Setelah kejadian itu, Caroline tidak pernah sama lagi. Ia menutup rapat-rapat kenangan menyakitkan itu, tetapi trauma tersebut terus merusak dirinya dari dalam. Setiap hari, Caroline belajar untuk menutupi kelemahan dan ketakutannya dengan kontrol dan kekuasaan. Ia menolak untuk menjadi korban lagi. Sejak saat itu, Caroline memutuskan bahwa satu-satunya cara untuk bertahan hidup adalah dengan menjadi pengendali, bukan yang dikendalikan. Ia mulai memanipulasi orang-orang di sekitarnya, menggunakan kelemahan mereka untuk memperkuat posisinya. Ia menjadi sosok yang dingin dan penuh perhitungan, tak lagi peduli pada rasa sakit orang lain.
Daniel, yang mengenal Caroline sejak kecil, melihat perubahan ini dengan rasa pedih. Dia ingat Caroline yang dulu—sosok ceria dan penuh kasih sayang, teman masa kecil yang ia cintai dengan tulus. Tapi setelah insiden itu, Caroline menjadi sosok yang tak bisa dikenali lagi. Dia menjadi dalang dari banyak tindakan kejam, mengendalikan orang-orang di sekitarnya, termasuk Daniel. Meskipun Daniel tahu ada sesuatu yang salah, dia tidak pernah tahu cerita penuh di balik perubahan Caroline. Dia hanya bisa merasakan bahwa sesuatu yang buruk telah terjadi, tetapi Caroline tidak pernah mengizinkan siapa pun, termasuk Daniel, untuk mendekat lebih dalam ke luka-luka batinnya.

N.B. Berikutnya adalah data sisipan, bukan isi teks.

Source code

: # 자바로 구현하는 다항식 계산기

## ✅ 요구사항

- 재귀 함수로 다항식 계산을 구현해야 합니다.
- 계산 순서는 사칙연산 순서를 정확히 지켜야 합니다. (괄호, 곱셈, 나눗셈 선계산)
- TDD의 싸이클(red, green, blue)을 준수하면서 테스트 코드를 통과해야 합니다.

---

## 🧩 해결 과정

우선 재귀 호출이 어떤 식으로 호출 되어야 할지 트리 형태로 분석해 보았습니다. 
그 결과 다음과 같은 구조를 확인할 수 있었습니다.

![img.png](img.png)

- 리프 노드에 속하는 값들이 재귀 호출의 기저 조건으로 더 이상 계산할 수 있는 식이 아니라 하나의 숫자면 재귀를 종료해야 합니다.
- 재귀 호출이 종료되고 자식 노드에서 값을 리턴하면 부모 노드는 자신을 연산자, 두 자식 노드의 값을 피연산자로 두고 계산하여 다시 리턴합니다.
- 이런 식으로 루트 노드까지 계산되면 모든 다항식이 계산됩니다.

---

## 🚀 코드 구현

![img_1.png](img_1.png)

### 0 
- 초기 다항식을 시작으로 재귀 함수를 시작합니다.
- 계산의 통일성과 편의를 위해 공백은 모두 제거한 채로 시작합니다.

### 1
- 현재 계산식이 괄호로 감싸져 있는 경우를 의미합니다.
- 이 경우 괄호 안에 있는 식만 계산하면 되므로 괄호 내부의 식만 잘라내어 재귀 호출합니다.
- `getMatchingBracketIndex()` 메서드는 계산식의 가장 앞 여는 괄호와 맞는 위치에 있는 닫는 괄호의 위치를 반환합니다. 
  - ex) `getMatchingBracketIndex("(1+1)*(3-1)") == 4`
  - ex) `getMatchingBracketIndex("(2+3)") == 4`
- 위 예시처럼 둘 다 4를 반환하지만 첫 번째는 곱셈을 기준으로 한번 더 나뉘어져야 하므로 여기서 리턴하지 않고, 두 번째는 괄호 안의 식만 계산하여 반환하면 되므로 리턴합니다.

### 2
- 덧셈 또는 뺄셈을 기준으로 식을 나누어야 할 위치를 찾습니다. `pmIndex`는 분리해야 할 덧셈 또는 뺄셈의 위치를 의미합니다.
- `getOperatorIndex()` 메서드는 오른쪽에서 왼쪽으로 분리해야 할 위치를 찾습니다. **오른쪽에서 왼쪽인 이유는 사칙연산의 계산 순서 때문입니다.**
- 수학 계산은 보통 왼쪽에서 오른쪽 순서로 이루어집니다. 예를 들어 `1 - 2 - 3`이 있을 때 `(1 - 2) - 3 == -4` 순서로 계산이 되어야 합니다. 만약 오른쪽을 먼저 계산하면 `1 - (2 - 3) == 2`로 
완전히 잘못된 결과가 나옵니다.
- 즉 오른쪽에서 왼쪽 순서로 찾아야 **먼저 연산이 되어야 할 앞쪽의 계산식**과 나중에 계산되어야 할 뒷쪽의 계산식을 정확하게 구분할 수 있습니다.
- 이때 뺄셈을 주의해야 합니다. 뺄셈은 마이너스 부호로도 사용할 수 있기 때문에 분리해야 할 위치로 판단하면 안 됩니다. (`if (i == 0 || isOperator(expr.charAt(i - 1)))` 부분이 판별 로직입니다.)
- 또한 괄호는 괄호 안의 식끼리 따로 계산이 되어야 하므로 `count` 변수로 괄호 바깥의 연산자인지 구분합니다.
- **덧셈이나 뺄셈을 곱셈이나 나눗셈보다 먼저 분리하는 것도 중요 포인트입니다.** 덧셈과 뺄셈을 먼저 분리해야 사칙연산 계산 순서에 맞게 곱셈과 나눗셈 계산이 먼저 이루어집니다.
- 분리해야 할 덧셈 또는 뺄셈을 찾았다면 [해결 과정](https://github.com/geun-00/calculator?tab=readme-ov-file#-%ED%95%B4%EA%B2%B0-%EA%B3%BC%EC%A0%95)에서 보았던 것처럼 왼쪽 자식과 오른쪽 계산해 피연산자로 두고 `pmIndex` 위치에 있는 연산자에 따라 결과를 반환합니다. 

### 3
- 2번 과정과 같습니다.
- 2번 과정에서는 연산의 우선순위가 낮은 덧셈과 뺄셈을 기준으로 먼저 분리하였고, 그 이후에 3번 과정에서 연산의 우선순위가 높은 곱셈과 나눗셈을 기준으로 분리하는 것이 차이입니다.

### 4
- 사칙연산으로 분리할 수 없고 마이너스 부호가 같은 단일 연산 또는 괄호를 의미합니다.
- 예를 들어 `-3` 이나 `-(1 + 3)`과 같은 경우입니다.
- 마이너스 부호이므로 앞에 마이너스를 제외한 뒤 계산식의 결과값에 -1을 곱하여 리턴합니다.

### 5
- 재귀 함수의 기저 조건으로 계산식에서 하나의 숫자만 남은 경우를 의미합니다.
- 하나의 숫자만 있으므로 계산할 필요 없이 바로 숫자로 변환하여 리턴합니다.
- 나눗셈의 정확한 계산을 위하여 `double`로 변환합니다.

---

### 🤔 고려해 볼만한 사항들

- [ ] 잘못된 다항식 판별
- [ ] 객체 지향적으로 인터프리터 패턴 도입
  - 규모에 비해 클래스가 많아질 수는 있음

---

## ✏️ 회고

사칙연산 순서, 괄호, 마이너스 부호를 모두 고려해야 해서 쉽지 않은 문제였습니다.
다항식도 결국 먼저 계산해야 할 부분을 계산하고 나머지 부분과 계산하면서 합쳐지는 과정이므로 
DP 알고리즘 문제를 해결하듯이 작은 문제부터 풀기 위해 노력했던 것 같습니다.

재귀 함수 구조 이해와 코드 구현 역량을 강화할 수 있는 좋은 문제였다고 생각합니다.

Daniel, yang masih menyimpan cinta mendalam untuk Caroline, terus berharap dia bisa menyembuhkan luka di hati Caroline. Tapi, semakin lama, Caroline hanya makin terbenam dalam kekuatan yang ia miliki atas orang lain. Dia menikmati bagaimana dirinya bisa mengatur, mengintimidasi, dan menghancurkan orang-orang, termasuk kelompok teman-teman sekolahnya, dan bagaimana Daniel, dengan cintanya yang buta, selalu patuh pada perintahnya. Daniel sering kali merasa terjebak—dia tahu bahwa apa yang mereka lakukan terhadap Rin salah, tapi cintanya pada Caroline membuatnya tidak bisa berhenti. Dalam pikirannya, jika dia terus berada di sisi Caroline, mungkin suatu hari Caroline akan kembali menjadi sosok yang ia kenal dulu. Namun, harapan itu semakin kabur dengan setiap tindakan kejam yang Caroline paksakan pada dirinya.
John dan David, dua teman Daniel dari kelas yang berbeda, juga terjebak dalam lingkaran manipulasi Caroline. Meskipun mereka mengambil keuntungan dari naifnya Daniel, mereka tahu bahwa mengikuti Caroline sering kali memberi mereka kekuasaan dan kendali di sekolah. Mereka tidak pernah tahu cerita penuh tentang masa lalu Caroline, tapi mereka merasakan bahwa ada kekuatan gelap yang mendorongnya. Bagi mereka, selama Caroline bisa memberi keuntungan dan kekuasaan, mereka akan terus berada di bawah pengaruhnya.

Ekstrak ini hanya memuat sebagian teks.